• Sunrise At: 05:55
  • Sunset At: 17:44
oni.sahroni24@yahoo.com +62 812-8910-5575

Konfirmasi Berita di Medsos, Wajib?

Bagaimana tuntunan mengenai kewajiban mengkonfirmasi berita di medsos?

DIASUH OLEH USTAZ DR ONI SAHRONIAnggota Dewan Syariah Nasional Majelis Ulama Indonesia

Assalamu’alaikum wr. wb.

Sekarang ini banyak sekali berita viral melalui WA grup, akun-akun media sosial, atau lainnya. Sebagiannya bikin heboh, bahkan diketahui kemudian beritanya hoaks. Padahal berita tersebut sebelumnya telah disebarluaskan dan membuat sikap saling antipati dan merusak persaudaraan. Pertanyaannya, apakah berita di medsos wajib dikonfirmasi? Adakah tuntunannya dalam nash, sirah, dan salafus shalih-- Adam, Jakarta

 

Wa’alaikumussalam wr. wb.

Jawaban atas pertanyaan tersebut akan dijelaskan dalam poin-poin berikut.

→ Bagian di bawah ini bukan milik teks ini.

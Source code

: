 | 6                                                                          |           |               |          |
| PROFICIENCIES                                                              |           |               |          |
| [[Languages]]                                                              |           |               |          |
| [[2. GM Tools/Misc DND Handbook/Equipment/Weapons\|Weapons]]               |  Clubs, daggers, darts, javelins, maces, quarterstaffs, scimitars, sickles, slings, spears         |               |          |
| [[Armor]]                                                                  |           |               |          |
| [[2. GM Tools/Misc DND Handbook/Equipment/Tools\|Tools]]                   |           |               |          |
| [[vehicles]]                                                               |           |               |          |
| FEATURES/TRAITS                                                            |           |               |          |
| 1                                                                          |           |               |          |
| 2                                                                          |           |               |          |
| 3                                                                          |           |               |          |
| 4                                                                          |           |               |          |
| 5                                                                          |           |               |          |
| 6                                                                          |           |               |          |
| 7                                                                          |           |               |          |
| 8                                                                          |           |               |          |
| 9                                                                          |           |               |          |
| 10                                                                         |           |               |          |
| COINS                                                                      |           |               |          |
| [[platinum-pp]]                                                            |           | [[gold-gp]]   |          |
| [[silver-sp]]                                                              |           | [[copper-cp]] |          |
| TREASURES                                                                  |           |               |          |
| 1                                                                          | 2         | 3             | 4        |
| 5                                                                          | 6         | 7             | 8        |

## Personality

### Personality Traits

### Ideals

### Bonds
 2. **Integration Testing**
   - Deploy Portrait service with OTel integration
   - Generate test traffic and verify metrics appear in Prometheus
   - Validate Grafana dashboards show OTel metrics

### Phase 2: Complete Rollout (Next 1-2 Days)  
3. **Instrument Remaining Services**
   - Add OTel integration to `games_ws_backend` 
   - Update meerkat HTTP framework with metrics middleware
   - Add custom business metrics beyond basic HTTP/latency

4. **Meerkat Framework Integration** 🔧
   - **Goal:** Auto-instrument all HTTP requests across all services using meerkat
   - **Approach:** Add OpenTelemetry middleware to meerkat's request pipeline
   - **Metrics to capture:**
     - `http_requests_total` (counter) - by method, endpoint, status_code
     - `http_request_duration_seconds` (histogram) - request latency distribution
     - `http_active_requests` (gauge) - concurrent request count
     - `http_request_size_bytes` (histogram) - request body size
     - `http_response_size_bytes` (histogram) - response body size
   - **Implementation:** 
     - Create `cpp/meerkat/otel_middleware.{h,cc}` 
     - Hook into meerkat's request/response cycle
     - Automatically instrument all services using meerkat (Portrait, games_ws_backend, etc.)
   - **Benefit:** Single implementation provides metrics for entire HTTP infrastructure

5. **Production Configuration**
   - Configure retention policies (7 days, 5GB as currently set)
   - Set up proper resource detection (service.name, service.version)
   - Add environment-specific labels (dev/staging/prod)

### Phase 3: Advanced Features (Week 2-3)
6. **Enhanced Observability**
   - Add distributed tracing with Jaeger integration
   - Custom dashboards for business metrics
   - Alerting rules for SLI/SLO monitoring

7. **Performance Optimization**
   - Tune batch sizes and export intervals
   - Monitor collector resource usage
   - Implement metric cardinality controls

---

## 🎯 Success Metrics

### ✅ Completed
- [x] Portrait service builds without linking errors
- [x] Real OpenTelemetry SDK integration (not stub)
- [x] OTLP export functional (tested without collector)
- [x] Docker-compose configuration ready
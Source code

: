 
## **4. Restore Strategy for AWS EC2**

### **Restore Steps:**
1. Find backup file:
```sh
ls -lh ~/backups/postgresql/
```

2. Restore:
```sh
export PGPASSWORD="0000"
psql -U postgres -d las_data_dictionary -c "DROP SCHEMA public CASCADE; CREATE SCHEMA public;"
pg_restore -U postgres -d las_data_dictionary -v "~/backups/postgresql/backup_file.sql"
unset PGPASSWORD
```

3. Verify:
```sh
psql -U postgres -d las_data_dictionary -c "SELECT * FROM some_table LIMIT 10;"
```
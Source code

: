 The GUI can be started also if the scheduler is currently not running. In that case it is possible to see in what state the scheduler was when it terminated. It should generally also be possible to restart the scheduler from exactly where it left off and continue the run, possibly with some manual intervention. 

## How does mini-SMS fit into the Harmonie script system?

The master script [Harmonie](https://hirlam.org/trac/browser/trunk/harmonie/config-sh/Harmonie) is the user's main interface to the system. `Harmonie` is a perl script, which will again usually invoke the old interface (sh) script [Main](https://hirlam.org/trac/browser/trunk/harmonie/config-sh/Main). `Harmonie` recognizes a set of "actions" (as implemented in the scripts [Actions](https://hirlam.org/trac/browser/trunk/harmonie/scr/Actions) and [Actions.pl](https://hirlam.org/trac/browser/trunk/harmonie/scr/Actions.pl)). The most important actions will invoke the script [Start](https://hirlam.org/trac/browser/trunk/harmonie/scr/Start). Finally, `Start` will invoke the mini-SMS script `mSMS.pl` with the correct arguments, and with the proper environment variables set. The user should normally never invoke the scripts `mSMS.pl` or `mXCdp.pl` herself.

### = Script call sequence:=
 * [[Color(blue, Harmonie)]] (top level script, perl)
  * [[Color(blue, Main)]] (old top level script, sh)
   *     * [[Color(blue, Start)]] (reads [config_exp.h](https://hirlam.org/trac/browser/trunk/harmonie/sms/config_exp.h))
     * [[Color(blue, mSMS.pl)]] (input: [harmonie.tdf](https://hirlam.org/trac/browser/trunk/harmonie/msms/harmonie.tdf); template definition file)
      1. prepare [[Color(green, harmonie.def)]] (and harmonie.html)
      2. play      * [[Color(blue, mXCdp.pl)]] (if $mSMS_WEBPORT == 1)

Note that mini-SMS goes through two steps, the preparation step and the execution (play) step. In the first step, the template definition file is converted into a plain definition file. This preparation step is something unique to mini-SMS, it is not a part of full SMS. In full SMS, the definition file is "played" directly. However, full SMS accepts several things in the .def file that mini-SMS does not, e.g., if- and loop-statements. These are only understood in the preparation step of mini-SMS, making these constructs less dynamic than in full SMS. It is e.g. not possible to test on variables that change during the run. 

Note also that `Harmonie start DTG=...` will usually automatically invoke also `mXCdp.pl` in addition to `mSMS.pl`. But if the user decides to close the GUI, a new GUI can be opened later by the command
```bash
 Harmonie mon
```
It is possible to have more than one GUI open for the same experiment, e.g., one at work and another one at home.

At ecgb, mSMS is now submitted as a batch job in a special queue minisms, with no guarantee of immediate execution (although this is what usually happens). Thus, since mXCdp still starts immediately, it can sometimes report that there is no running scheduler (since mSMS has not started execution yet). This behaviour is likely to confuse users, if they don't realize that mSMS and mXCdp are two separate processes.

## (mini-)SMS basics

Pertama, pengertian tabayyun. Dalam bahasa Indonesia, tabayyun berarti mengkonfirmasi. Sedangkan dalam bahasa Arab, tabayyun (konfirmasi) dikenal dengan istilah tatsabbut.

Dalam kajiannya yang berjudul "At-Tatsabbut wa at-Tabayyun", Ahmad ‘Umari menjelaskan pengertian yang lengkap.

Tabayyun adalah,

‎والتثبت: هو التحري والتأكد من صحة الخبر قبل قبوله أو نشره. فالمراد بالتبيّن والتثبّت: التأني والتريّث والبحث عن صحة الخبر، وعدم العجلة في نقله أو بناء الحكم عليه قبل تيقن صحته.

"Setiap informasi yang diterima dengan memastikan ke-shahih-an informasi tersebut sebelum diterima sebagai informasi atau data atau sebelum disebarluaskan kepada pihak lain."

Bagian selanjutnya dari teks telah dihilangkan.